Source texts of formatted documents:

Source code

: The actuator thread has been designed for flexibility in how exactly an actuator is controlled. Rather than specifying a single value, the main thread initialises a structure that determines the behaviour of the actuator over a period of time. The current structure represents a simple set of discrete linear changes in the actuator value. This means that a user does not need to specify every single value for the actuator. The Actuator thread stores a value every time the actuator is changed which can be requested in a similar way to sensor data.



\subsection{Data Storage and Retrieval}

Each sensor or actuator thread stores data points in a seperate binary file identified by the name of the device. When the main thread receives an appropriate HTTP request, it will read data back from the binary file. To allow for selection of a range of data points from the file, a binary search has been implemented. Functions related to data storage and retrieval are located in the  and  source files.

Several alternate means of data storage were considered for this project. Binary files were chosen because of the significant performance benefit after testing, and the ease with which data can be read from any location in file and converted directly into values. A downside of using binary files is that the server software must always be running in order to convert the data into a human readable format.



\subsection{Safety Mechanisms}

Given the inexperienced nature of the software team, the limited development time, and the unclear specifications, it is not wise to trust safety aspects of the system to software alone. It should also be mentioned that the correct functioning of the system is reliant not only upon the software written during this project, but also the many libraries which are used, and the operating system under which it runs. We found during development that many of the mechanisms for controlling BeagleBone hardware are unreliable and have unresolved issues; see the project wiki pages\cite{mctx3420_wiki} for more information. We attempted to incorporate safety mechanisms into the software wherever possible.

[EXERCISE]
This exercise requires that all of the entries be repeated exactly.

[COMPLETED EXERCISE]
Source code

: The actuator thread has been designed for flexibility in how exactly an actuator is controlled. Rather than specifying a single value, the main thread initialises a structure that determines the behaviour of the actuator over a period of time. The current structure represents a simple set of discrete linear changes in the actuator value. This means that a user does not need to specify every single value for the actuator. The Actuator thread stores a value every time the actuator is changed which can be requested in a similar way to sensor data.



\subsection{Data Storage and Retrieval}

Each sensor or actuator thread stores data points in a seperate binary file identified by the name of the device. When the main thread receives an appropriate HTTP request, it will read data back from the binary file. To allow for selection of a range of data points from the file, a binary search has been implemented. Functions related to data storage and retrieval are located in the  and  source files.

Several alternate means of data storage were considered for this project. Binary files were chosen because of the significant performance benefit after testing, and the ease with which data can be read from any location in file and converted directly into values. A downside of using binary files is that the server software must always be running in order to convert the data into a human readable format.



\subsection{Safety Mechanisms}

Given the inexperienced nature of the software team, the limited development time, and the unclear specifications, it is not wise to trust safety aspects of the system to software alone. It should also be mentioned that the correct functioning of the system is reliant not only upon the software written during this project, but also the many libraries which are used, and the operating system under which it runs. We found during development that many of the mechanisms for controlling BeagleBone hardware are unreliable and have unresolved issues; see the project wiki pages\cite{mctx3420_wiki} for more information. We attempted to incorporate safety mechanisms into the software wherever possible.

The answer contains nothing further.